> Your objective
Write the data out again exactly, with every picture removed.

> Data supplied
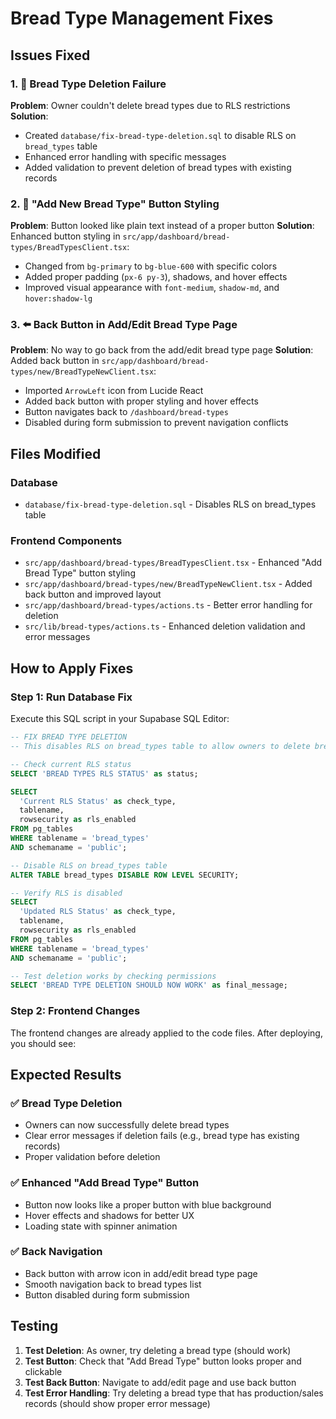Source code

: # Bread Type Management Fixes

## Issues Fixed

### 1. 🔴 **Bread Type Deletion Failure**
**Problem**: Owner couldn't delete bread types due to RLS restrictions
**Solution**: 
- Created `database/fix-bread-type-deletion.sql` to disable RLS on `bread_types` table
- Enhanced error handling with specific messages
- Added validation to prevent deletion of bread types with existing records

### 2. 🎨 **"Add New Bread Type" Button Styling**
**Problem**: Button looked like plain text instead of a proper button
**Solution**: Enhanced button styling in `src/app/dashboard/bread-types/BreadTypesClient.tsx`:
- Changed from `bg-primary` to `bg-blue-600` with specific colors
- Added proper padding (`px-6 py-3`), shadows, and hover effects
- Improved visual appearance with `font-medium`, `shadow-md`, and `hover:shadow-lg`

### 3. ⬅️ **Back Button in Add/Edit Bread Type Page**
**Problem**: No way to go back from the add/edit bread type page
**Solution**: Added back button in `src/app/dashboard/bread-types/new/BreadTypeNewClient.tsx`:
- Imported `ArrowLeft` icon from Lucide React
- Added back button with proper styling and hover effects
- Button navigates back to `/dashboard/bread-types`
- Disabled during form submission to prevent navigation conflicts

## Files Modified

### Database
- `database/fix-bread-type-deletion.sql` - Disables RLS on bread_types table

### Frontend Components
- `src/app/dashboard/bread-types/BreadTypesClient.tsx` - Enhanced "Add Bread Type" button styling
- `src/app/dashboard/bread-types/new/BreadTypeNewClient.tsx` - Added back button and improved layout
- `src/app/dashboard/bread-types/actions.ts` - Better error handling for deletion
- `src/lib/bread-types/actions.ts` - Enhanced deletion validation and error messages

## How to Apply Fixes

### Step 1: Run Database Fix
Execute this SQL script in your Supabase SQL Editor:

```sql
-- FIX BREAD TYPE DELETION
-- This disables RLS on bread_types table to allow owners to delete bread types

-- Check current RLS status
SELECT 'BREAD TYPES RLS STATUS' as status;

SELECT 
  'Current RLS Status' as check_type,
  tablename,
  rowsecurity as rls_enabled
FROM pg_tables 
WHERE tablename = 'bread_types'
AND schemaname = 'public';

-- Disable RLS on bread_types table
ALTER TABLE bread_types DISABLE ROW LEVEL SECURITY;

-- Verify RLS is disabled
SELECT 
  'Updated RLS Status' as check_type,
  tablename,
  rowsecurity as rls_enabled
FROM pg_tables 
WHERE tablename = 'bread_types'
AND schemaname = 'public';

-- Test deletion works by checking permissions
SELECT 'BREAD TYPE DELETION SHOULD NOW WORK' as final_message;
```

### Step 2: Frontend Changes
The frontend changes are already applied to the code files. After deploying, you should see:

## Expected Results

### ✅ **Bread Type Deletion**
- Owners can now successfully delete bread types
- Clear error messages if deletion fails (e.g., bread type has existing records)
- Proper validation before deletion

### ✅ **Enhanced "Add Bread Type" Button**
- Button now looks like a proper button with blue background
- Hover effects and shadows for better UX
- Loading state with spinner animation

### ✅ **Back Navigation**
- Back button with arrow icon in add/edit bread type page
- Smooth navigation back to bread types list
- Button disabled during form submission

## Testing

1. **Test Deletion**: As owner, try deleting a bread type (should work)
2. **Test Button**: Check that "Add Bread Type" button looks proper and clickable
3. **Test Back Button**: Navigate to add/edit page and use back button
4. **Test Error Handling**: Try deleting a bread type that has production/sales records (should show proper error message)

> Response to the exercise
Source code

: # Bread Type Management Fixes

## Issues Fixed

### 1. 🔴 **Bread Type Deletion Failure**
**Problem**: Owner couldn't delete bread types due to RLS restrictions
**Solution**: 
- Created `database/fix-bread-type-deletion.sql` to disable RLS on `bread_types` table
- Enhanced error handling with specific messages
- Added validation to prevent deletion of bread types with existing records

### 2. 🎨 **"Add New Bread Type" Button Styling**
**Problem**: Button looked like plain text instead of a proper button
**Solution**: Enhanced button styling in `src/app/dashboard/bread-types/BreadTypesClient.tsx`:
- Changed from `bg-primary` to `bg-blue-600` with specific colors
- Added proper padding (`px-6 py-3`), shadows, and hover effects
- Improved visual appearance with `font-medium`, `shadow-md`, and `hover:shadow-lg`

### 3. ⬅️ **Back Button in Add/Edit Bread Type Page**
**Problem**: No way to go back from the add/edit bread type page
**Solution**: Added back button in `src/app/dashboard/bread-types/new/BreadTypeNewClient.tsx`:
- Imported `ArrowLeft` icon from Lucide React
- Added back button with proper styling and hover effects
- Button navigates back to `/dashboard/bread-types`
- Disabled during form submission to prevent navigation conflicts

## Files Modified

### Database
- `database/fix-bread-type-deletion.sql` - Disables RLS on bread_types table

### Frontend Components
- `src/app/dashboard/bread-types/BreadTypesClient.tsx` - Enhanced "Add Bread Type" button styling
- `src/app/dashboard/bread-types/new/BreadTypeNewClient.tsx` - Added back button and improved layout
- `src/app/dashboard/bread-types/actions.ts` - Better error handling for deletion
- `src/lib/bread-types/actions.ts` - Enhanced deletion validation and error messages

## How to Apply Fixes

### Step 1: Run Database Fix
Execute this SQL script in your Supabase SQL Editor:

```sql
-- FIX BREAD TYPE DELETION
-- This disables RLS on bread_types table to allow owners to delete bread types

-- Check current RLS status
SELECT 'BREAD TYPES RLS STATUS' as status;

SELECT 
  'Current RLS Status' as check_type,
  tablename,
  rowsecurity as rls_enabled
FROM pg_tables 
WHERE tablename = 'bread_types'
AND schemaname = 'public';

-- Disable RLS on bread_types table
ALTER TABLE bread_types DISABLE ROW LEVEL SECURITY;

-- Verify RLS is disabled
SELECT 
  'Updated RLS Status' as check_type,
  tablename,
  rowsecurity as rls_enabled
FROM pg_tables 
WHERE tablename = 'bread_types'
AND schemaname = 'public';

-- Test deletion works by checking permissions
SELECT 'BREAD TYPE DELETION SHOULD NOW WORK' as final_message;
```

### Step 2: Frontend Changes
The frontend changes are already applied to the code files. After deploying, you should see:

## Expected Results

### ✅ **Bread Type Deletion**
- Owners can now successfully delete bread types
- Clear error messages if deletion fails (e.g., bread type has existing records)
- Proper validation before deletion

### ✅ **Enhanced "Add Bread Type" Button**
- Button now looks like a proper button with blue background
- Hover effects and shadows for better UX
- Loading state with spinner animation

### ✅ **Back Navigation**
- Back button with arrow icon in add/edit bread type page
- Smooth navigation back to bread types list
- Button disabled during form submission

## Testing

1. **Test Deletion**: As owner, try deleting a bread type (should work)
2. **Test Button**: Check that "Add Bread Type" button looks proper and clickable
3. **Test Back Button**: Navigate to add/edit page and use back button
4. **Test Error Handling**: Try deleting a bread type that has production/sales records (should show proper error message)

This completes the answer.